Of 3,500 clemency applications submitted over one month, officials have only tentatively considered 231 - leaving many individuals still awaiting answers to potentially life-altering questions about their future.
In October, Gov. Tom Wolf (D) created a new chance for citizens to seek freedom from the burden of minor cannabis possession convictions on their records through his statewide pardon initiative - offering those previously convicted an opportunity at redemption and second chances in life.

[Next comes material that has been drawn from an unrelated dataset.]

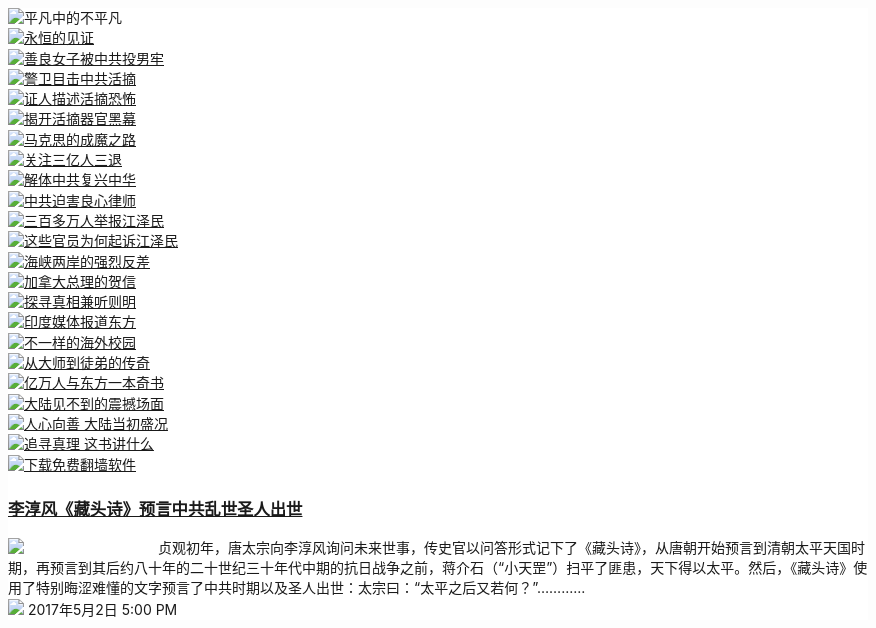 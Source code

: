 <img width="130" src="https://raw.githubusercontent.com/19920513/djy/master/gb/130/ming-hsf.jpg" title="平凡中的不平凡" alt="平凡中的不平凡"></a><br><a href="https://github.com/19920513/www/blob/master/README.md?dfh#9" target="_blank"><img width="130" src="https://raw.githubusercontent.com/19920513/djy/master/gb/130/yong-h.jpg" title="永恒的见证"  alt="永恒的见证"></a><br><a href="https://github.com/19920513/djy/blob/master/gb/13/9/29/n3974789.md?dfh#1" target="_blank"><img width="130" src="https://raw.githubusercontent.com/19920513/djy/master/gb/130/shang-lnz.jpg" title="善良女子被中共投男牢"  alt="善良女子被中共投男牢"></a><br><a href="https://github.com/19920513/djy/blob/master/gb/16/3/16/n4663449.md?dfh#1" target="_blank"><img width="130" src="https://raw.githubusercontent.com/19920513/djy/master/gb/130/huo-z3.jpg" title="警卫目击中共活摘"  alt="警卫目击中共活摘"></a><br><a href="https://github.com/19920513/djy/blob/master/gb/16/8/7/n8177641.md?dfh#1" target="_blank"><img width="130" src="https://raw.githubusercontent.com/19920513/djy/master/gb/130/huo-z4.jpg" title="证人描述活摘恐怖"  alt="证人描述活摘恐怖"></a><br><a href="https://github.com/19920513/djy/blob/master/gb/10/4/19/n2881569.md?dfh#1" target="_blank"><img width="130" src="https://raw.githubusercontent.com/19920513/djy/master/gb/130/huo-z1.jpg" title="揭开活摘器官黑幕"  alt="揭开活摘器官黑幕"></a><br><a href="https://github.com/19920513/djy/blob/master/gb/10/11/7/n3077476.md?dfh#1" target="_blank"><img width="130" src="https://raw.githubusercontent.com/19920513/djy/master/gb/130/ma-ks.jpg" title="马克思的成魔之路"  alt="马克思的成魔之路"></a><br><a href="https://github.com/19920513/djy/blob/master/gb/18/5/10/n10381511.md?dfh#1" target="_blank"><img width="130" src="https://raw.githubusercontent.com/19920513/djy/master/gb/130/st1.jpg" title="关注三亿人三退"  alt="关注三亿人三退"></a><br><a href="https://github.com/19920513/djy/blob/master/gb/18/3/21/n10237682.md?dfh#1" target="_blank"><img width="130" src="https://raw.githubusercontent.com/19920513/djy/master/gb/130/jie-t.jpg" title="解体中共复兴中华"  alt="解体中共复兴中华"></a><br><a href="https://github.com/19920513/djy/blob/master/gb/9/2/9/n2422991.md?dfh#1" target="_blank"><img width="130" src="https://raw.githubusercontent.com/19920513/djy/master/gb/130/gao-zs.jpg" title="中共迫害良心律师"  alt="中共迫害良心律师"></a><br><a href="https://github.com/19920513/djy/blob/master/gb/18/12/9/n10900044.md?dfh#1" target="_blank"><img width="130" src="https://raw.githubusercontent.com/19920513/djy/master/gb/130/sj1.jpg" title="三百多万人举报江泽民"  alt="三百多万人举报江泽民"></a><br><a href="https://github.com/19920513/djy/blob/master/gb/18/8/28/n10672014.md?dfh#1" target="_blank"><img width="130" src="https://raw.githubusercontent.com/19920513/djy/master/gb/130/sj2.jpg" title="这些官员为何起诉江泽民"  alt="这些官员为何起诉江泽民"></a><br><a href="https://github.com/19920513/djy/blob/master/gb/8/12/18/n2367165.md?dfh#1" target="_blank"><img width="130" src="https://raw.githubusercontent.com/19920513/djy/master/gb/130/liangan.jpg" title="海峡两岸的强烈反差"  alt="海峡两岸的强烈反差"></a><br><a href="https://github.com/19920513/djy/blob/master/gb/15/12/10/n4593139.md?dfh#1" target="_blank"><img width="130" src="https://raw.githubusercontent.com/19920513/djy/master/gb/130/jia-ndzl.jpg" title="加拿大总理的贺信"  alt="加拿大总理的贺信"></a><br><a href="https://github.com/19920513/djy/blob/master/gb/11/6/17/n3289382.md?dfh#1" target="_blank"><img width="130" src="https://raw.githubusercontent.com/19920513/djy/master/gb/130/xiao-wd.jpg" title="探寻真相兼听则明"  alt="探寻真相兼听则明"></a><br><a href="https://github.com/19920513/djy/blob/master/gb/18/10/27/n10812623.md?dfh#1" target="_blank"><img width="130" src="https://raw.githubusercontent.com/19920513/djy/master/gb/130/yindu.jpg" title="印度媒体报道东方"  alt="印度媒体报道东方"></a><br><a href="https://github.com/19920513/djy/blob/master/gb/18/6/9/n10469652.md?dfh#1" target="_blank"><img width="130" src="https://raw.githubusercontent.com/19920513/djy/master/gb/130/xie-j.jpg" title="不一样的海外校园"  alt="不一样的海外校园"></a><br><a href="https://github.com/19920513/djy/blob/master/gb/7/4/5/n1669415.md?dfh#1" target="_blank"><img width="130" src="https://raw.githubusercontent.com/19920513/djy/master/gb/130/li-up.jpg" title="从大师到徒弟的传奇"  alt="从大师到徒弟的传奇"></a><br><a href="https://github.com/19920513/djy/blob/master/gb/17/5/26/n9191512.md?dfh#1" target="_blank"><img width="130" src="https://raw.githubusercontent.com/19920513/djy/master/gb/130/zfl2.jpg" title="亿万人与东方一本奇书"  alt="亿万人与东方一本奇书"></a><br><a href="https://github.com/19920513/djy/blob/master/gb/13/11/27/n4020290.md?dfh#1" target="_blank"><img width="130" src="https://raw.githubusercontent.com/19920513/djy/master/gb/130/zhen-h.jpg" title="大陆见不到的震撼场面"  alt="大陆见不到的震撼场面"></a><br><a href="https://github.com/19920513/djy/blob/master/gb/15/7/17/n4482910.md?dfh#1" target="_blank"><img width="130" src="https://raw.githubusercontent.com/19920513/djy/master/gb/130/dalu-sk.jpg" title="人心向善 大陆当初盛况"  alt="人心向善 大陆当初盛况"></a><br><a href="https://github.com/19920513/djy/blob/master/gb/19/1/5/n10955468.md?dfh#1" target="_blank"><img width="130" src="https://raw.githubusercontent.com/19920513/djy/master/gb/130/zfl1.jpg" title="追寻真理 这书讲什么"  alt="追寻真理 这书讲什么"></a><br><a href="https://github.com/19920513/www/blob/master/README.md?dfh#1" target="_blank"><img width="130" src="https://raw.githubusercontent.com/19920513/djy/master/gb/130/fq1.jpg" title="下载免费翻墙软件"  alt="下载免费翻墙软件"></a><br></td></tr>
<tr><td width="742"><h3><a href="https://github.com/19920513/djy/blob/master/gb/17/4/19/n9053208.md#1" target="_blank">李淳风《藏头诗》预言中共乱世圣人出世</a><br></h3><a href="https://github.com/19920513/djy/blob/master/gb/17/4/19/n9053208.md#1" target="_blank"><img width="150" src="https://i.epochtimes.com/assets/uploads/2016/08/1512210751002153-150x120.jpg" align ="left"></a>贞观初年，唐太宗向李淳风询问未来世事，传史官以问答形式记下了《藏头诗》，从唐朝开始预言到清朝太平天国时期，再预言到其后约八十年的二十世纪三十年代中期的抗日战争之前，蒋介石（“小天罡”）扫平了匪患，天下得以太平。然后，《藏头诗》使用了特别晦涩难懂的文字预言了中共时期以及圣人出世：太宗曰：“太平之后又若何？”……......<br><img align="bottom" src="https://www.epochtimes.com/assets/themes/djy/images/time.gif"> 2017年5月2日 5:00 PM									</td></tr>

Thousands of people in Pennsylvania who applied to have their criminal records expunged did not receive the pardons they expected, according to PennLive. The Administration and Board Of Pardons (BOP) drew many hopeful applicants but ultimately disappointed them with what seemed like a system gone astray.
In late October, the board faced an unexpected surge of 3,500 applications which prompted them to pause and seek assistance from partnering state agencies. This was in order to verify and review that everyone had a fair chance at consideration for their program - after finding out several applications had typos or incorrect information that was being denied.
Despite increased optimism for a greater number of successful pardon applications, 231 individuals have been identified by the review process as the only ones eligible to receive commutations later this month. The fate of these applicants rests in the hands of Pennsylvania's Board for a final review.
Although the reasons for so many being denied remain largely unknown, speculation suggests that technical issues with submissions and criminal records omitted from the application may be to blame for why a majority of applicants were denied. Could this uncover even deeper problems in the state’s cannabis pardon process?
During the 5th annual Cannabis Opportunities Conference in Pennsylvania, John Fetterman and U.S. Senator Cory Booker each spoke passionately about cannabis reform by stressing the necessity of a pardon program to help people receive second chances from weed convictions before proper legalization is established at a state level.
The Pennsylvania pardon project launched in anticipation of President Biden's unprecedented proclamation that pardoned federal marijuana possession offenses. This groundbreaking measure provides a major step forward for those who have been unfairly impacted by outdated laws.
Former President Joe Biden recently praised Oregon's governor for their remarkable action to pardon 45,000 people in the state. That vast number stands starkly against Pennsylvania’s paltry 200 applicants that are expecting pardons.